第1章 白雪姫
りんごをかじるとたちまちマイキーの体調に異変が起こり、びっくりした一虎は何が起こったのか解りません。
「マ、マイキー…?」
「がはッ…テメー……謀ったな!?」
「マイキーのために…やったのに……なんで…っ」
自分が食べさせたりんごがまさか毒りんごだったなんて……マイキーを喜ばせようとしたことが裏目に出てしまいます。
「マイキーが悪いんだ…マイキーを殺さなきゃ…」
「殺さなきゃ、って…もう死ぬよ俺毒だろ?これ」
弱々しく言い捨て、マイキーはその場にばったりと倒れました。
そこへマイキーを探していた武道が通りかかり、目の前の異変に気付きます。
「一虎君、場地君…これは一体…?」
他の小人達も集まってきて、事態を知った彼らは一虎を問い質し始めました。
「一虎てめえ!何お稀咲とつるんでんだよ!」
「オレはバカだからよくわかんねえ」
三ツ谷からはお稀咲とグルだと勘違いされ、パーちんからは分からないと匙を投げられます。
「パーちんの脳ミソはミジンコだぞコラァ!」
「言ってる場合かー!マイキー君を助けないと!」
ペーやんの煽り文句をまともに聞く余裕もなく、いてもたってもいられず武道はその場から走り出します。
「…どこ行くんだよタケミっち?」
すると、その様子を見ていた千冬に呼び止められました。
「お、大人のひとを探しに…」
「隣の国に王子がいたハズだ。

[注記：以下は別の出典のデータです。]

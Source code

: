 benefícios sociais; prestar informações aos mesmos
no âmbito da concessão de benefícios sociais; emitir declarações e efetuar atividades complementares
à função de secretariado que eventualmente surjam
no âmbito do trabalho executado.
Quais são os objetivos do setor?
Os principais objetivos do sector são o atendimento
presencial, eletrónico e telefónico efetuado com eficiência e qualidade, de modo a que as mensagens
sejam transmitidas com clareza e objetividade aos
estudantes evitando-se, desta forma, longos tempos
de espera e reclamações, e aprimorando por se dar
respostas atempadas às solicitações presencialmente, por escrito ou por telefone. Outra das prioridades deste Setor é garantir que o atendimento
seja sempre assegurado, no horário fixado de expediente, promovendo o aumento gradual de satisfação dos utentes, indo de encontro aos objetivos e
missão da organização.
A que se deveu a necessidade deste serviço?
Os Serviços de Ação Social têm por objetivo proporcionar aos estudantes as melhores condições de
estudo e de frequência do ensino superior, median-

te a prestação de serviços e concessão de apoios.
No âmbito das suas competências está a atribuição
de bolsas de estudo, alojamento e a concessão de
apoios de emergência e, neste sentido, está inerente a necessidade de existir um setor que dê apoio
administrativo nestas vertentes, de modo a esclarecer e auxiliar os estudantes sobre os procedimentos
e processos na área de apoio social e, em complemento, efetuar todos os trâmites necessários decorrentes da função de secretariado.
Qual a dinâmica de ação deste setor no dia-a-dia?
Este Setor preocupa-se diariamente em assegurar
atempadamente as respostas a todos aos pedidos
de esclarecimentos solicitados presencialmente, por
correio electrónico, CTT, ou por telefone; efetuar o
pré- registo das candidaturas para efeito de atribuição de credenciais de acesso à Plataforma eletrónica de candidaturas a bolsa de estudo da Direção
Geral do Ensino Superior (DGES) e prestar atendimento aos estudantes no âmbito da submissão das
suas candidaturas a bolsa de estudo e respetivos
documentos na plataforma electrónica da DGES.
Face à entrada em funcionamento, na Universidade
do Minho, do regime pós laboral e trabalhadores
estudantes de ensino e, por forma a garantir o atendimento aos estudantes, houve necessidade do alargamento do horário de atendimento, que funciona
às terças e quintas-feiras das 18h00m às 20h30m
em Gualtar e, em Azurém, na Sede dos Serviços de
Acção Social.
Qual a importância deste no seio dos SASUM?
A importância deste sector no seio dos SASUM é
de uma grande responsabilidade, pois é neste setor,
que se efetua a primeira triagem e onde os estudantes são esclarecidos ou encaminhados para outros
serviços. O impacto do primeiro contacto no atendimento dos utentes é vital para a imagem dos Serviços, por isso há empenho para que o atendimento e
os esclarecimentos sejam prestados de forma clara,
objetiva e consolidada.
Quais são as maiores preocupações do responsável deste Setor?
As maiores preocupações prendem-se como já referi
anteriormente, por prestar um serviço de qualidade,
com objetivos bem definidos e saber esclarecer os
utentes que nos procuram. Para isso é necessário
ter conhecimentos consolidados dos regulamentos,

この森にもよく狩りに来てた。てか、お前も大人だろ」
「よし、王子を連れて来よう。オレが走るから、千冬は案内頼む!」
小人の千冬を肩に乗せ、王子に助けを求めるため武道は必死に走りました。
マイキー君を…助けなきゃ!オレを助けてくれたマイキー君…今度はオレの番だ、絶ッ対ェ助けてやる!
やっとの思いで王子を探し出した武道と千冬は、彼を連れて家へと戻って来ました。家の前の庭には毛布が敷かれ、マイキーが寝かされています。